Dudley Díaz
Dudley Díaz

Reputation: 65

Pass environment variables in a dockerfile with a script

I'm starting to use Docker and I'm making a webservice using Flask. In order to connect to databases I need to tell the service the credentials to connect. I don't want to put the variable directly on the Dockerfile or worst, on code. I thought of passing them through environment variables that are set on build time via a shell script called on the Dockerfile.

The thing here is that I've tried using CMD,RUN and ENTRYPOINT to achieve this without success.

Here's the last version of my Dockerfile:

FROM python:2.7-slim


WORKDIR /app
ADD . /app



RUN pip install --upgrade pip
RUN pip install -r requirements.txt
EXPOSE 5000



ENTRYPOINT ["python"]
CMD ["/app/con.sh"]
CMD ["-u","app.py"]

The script is named con.sh and has a structure like this:

export REDSHIFT_HOST="[Host of the DB]"
export REDSHIFT_USER="[DB user]"
export REDSHIFT_PASSWD="[DB password]"
export POSTGRES_DB="[DB name]"
export MODEL_IP="[endpoint of another service]"
export USER_SF="[user]"
export PASS_SF="[pass]"
export TOKEN="[Token]"
export INSTANCE_URL="[URL]"

What I get from this is:

    Traceback (most recent call last):
  File "app.py", line 4, in <module>
    from clean_leads import *
  File "/app/clean_leads.py", line 13, in <module>
    HOST = os.environ['REDSHIFT_HOST']
  File "/usr/local/lib/python2.7/UserDict.py", line 40, in __getitem__
    raise KeyError(key)
KeyError: 'REDSHIFT_HOST'

Which confirms that the environment variables didn't get set.

Upvotes: 1

Views: 3744

Answers (2)

Steven Schobert
Steven Schobert

Reputation: 4269

You have two CMD statements in your Dockerfile, which isn't going to work. You can only have 1 CMD statement, so your last one is going to overwrite the first.

From the Docker documentation:

There can only be one CMD instruction in a Dockerfile. If you list more than one CMD then only the last CMD will take effect.

You'll need to combine your CMDs into a single statement.

See here: Execute a script before CMD

Upvotes: 1

grovina
grovina

Reputation: 3077

You seem to be looking for an .env file.

Create a file in the format <variable>=value with the variables you want to set.

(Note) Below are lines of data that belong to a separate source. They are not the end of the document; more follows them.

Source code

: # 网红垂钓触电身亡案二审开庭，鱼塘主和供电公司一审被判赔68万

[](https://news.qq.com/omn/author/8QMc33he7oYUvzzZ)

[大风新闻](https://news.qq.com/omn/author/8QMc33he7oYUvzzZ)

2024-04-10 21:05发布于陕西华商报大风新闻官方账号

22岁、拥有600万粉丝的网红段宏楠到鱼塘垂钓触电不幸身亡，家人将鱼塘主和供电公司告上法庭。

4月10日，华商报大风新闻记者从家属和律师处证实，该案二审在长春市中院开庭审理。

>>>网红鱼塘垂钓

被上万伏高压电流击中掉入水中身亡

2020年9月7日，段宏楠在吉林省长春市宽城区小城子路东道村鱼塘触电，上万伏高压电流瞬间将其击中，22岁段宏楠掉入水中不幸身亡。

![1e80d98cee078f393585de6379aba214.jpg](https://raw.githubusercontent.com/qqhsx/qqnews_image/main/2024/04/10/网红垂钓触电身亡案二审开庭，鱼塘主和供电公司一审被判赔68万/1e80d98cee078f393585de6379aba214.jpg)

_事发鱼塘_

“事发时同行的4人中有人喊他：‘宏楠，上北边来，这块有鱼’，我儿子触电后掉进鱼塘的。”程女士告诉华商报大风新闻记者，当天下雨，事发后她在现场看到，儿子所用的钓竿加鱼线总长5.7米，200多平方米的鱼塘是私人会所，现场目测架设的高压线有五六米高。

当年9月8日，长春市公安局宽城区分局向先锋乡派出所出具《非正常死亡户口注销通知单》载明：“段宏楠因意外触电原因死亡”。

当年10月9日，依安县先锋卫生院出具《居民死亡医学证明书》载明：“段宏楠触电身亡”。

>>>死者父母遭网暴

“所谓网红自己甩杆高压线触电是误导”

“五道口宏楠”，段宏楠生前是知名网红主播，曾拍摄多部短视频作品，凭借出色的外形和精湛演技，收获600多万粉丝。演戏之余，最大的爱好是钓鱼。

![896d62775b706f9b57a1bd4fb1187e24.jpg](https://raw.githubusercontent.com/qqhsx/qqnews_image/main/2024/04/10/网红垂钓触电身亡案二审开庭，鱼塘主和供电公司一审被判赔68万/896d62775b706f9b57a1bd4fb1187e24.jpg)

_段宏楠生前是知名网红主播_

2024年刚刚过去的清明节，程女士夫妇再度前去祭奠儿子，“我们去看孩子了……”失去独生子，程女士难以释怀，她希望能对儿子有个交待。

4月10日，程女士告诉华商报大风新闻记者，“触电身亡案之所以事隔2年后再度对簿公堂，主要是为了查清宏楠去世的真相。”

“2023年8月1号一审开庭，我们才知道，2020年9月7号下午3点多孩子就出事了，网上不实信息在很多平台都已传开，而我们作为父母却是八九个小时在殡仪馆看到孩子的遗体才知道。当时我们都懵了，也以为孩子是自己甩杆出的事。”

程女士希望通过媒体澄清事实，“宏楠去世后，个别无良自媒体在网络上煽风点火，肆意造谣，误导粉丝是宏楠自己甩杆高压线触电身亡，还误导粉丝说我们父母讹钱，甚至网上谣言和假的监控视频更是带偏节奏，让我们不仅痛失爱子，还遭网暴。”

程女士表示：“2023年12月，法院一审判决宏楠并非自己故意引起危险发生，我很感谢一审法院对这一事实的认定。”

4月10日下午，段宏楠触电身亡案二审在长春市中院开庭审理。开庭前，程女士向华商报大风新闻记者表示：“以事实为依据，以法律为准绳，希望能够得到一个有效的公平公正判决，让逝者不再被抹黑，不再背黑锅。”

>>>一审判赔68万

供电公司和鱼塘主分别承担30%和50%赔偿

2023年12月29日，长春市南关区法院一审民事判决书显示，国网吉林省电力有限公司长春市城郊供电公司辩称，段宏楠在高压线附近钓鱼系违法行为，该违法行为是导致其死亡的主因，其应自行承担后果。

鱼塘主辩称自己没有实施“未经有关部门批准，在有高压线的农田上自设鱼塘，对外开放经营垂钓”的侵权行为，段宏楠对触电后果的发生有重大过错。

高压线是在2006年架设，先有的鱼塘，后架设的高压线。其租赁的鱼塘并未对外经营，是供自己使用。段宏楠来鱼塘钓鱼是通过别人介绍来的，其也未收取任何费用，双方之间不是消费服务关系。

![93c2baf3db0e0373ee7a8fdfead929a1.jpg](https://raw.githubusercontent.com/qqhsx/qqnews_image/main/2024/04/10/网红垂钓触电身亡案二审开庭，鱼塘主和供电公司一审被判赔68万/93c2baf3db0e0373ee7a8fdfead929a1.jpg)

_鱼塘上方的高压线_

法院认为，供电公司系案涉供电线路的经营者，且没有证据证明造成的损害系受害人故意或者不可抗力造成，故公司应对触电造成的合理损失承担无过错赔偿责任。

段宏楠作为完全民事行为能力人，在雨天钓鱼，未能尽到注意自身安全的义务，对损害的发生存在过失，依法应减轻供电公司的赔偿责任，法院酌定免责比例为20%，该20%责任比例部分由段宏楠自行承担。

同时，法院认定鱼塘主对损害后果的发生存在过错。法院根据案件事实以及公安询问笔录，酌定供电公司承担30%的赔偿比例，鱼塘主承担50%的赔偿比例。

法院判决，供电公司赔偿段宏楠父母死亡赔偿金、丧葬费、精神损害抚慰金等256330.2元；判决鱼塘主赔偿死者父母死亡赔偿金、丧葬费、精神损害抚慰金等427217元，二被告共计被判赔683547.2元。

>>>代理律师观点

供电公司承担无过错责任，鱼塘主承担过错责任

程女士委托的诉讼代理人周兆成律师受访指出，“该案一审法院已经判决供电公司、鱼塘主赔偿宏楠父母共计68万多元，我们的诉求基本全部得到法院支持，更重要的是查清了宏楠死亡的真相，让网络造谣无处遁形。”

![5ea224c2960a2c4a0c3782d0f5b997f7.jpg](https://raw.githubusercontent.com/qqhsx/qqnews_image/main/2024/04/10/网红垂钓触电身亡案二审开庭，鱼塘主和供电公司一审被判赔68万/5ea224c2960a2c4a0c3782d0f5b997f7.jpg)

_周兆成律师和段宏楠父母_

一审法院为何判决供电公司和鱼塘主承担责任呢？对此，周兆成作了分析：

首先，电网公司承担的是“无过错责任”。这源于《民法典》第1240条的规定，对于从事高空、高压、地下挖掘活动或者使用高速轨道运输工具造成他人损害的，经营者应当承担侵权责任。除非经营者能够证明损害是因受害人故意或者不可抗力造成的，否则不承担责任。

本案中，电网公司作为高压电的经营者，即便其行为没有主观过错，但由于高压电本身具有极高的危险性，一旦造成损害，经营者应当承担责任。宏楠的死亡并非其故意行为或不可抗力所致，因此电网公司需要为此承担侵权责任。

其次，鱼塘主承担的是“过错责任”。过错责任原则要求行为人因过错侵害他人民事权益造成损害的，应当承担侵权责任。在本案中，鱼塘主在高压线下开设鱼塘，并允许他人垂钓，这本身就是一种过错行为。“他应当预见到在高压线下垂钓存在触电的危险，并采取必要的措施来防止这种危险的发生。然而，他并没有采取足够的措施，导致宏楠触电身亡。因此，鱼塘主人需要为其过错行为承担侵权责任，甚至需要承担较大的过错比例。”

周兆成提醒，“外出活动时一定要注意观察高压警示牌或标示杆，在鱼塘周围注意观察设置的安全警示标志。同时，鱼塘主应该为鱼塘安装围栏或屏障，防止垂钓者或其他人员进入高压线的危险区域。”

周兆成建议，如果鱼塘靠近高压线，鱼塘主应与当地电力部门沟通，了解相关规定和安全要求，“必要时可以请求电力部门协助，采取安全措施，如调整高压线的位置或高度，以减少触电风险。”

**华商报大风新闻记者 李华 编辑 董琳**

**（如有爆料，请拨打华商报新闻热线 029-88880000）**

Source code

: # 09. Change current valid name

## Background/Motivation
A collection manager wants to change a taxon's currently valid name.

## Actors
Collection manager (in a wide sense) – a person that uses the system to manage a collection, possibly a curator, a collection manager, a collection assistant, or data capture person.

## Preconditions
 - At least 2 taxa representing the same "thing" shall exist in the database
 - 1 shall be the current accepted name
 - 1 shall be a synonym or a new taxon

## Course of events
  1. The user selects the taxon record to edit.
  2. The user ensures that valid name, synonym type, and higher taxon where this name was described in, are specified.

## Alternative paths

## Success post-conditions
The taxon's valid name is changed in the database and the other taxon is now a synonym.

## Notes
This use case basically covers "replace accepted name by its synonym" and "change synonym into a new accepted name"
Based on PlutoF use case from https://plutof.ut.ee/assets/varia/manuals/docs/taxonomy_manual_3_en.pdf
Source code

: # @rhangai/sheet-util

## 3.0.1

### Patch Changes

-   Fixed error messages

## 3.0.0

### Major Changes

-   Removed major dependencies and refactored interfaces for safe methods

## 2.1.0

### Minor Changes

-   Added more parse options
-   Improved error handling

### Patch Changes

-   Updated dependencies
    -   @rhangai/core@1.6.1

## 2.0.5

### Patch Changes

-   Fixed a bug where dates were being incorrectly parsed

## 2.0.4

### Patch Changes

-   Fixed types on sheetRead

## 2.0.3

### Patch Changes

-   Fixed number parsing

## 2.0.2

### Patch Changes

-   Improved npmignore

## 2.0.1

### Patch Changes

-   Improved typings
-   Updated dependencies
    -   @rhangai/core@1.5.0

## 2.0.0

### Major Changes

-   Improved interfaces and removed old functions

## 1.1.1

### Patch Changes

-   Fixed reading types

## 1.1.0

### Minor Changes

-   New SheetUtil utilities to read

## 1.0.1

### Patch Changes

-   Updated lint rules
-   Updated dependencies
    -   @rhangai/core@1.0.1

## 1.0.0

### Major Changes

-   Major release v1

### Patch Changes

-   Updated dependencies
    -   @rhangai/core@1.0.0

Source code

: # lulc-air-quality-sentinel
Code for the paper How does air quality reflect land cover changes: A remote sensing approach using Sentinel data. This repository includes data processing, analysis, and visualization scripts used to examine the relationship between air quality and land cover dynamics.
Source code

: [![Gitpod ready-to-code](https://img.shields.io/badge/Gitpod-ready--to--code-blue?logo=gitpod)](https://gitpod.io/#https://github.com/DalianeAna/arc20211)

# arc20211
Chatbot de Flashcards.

REDSHIFT_HOST="[Host of the DB]"
REDSHIFT_USER="[DB user]"
REDSHIFT_PASSWD="[DB password]"
# ...

Then pass it to your run command with the --env-file option (name it .env for instance):

sudo docker run --rm -ti --env-file .env alpine sh

You can then check the output of echo $REDSHIFT_HOST:

"[Host of the DB]"

Also, take a look at this part of the docs.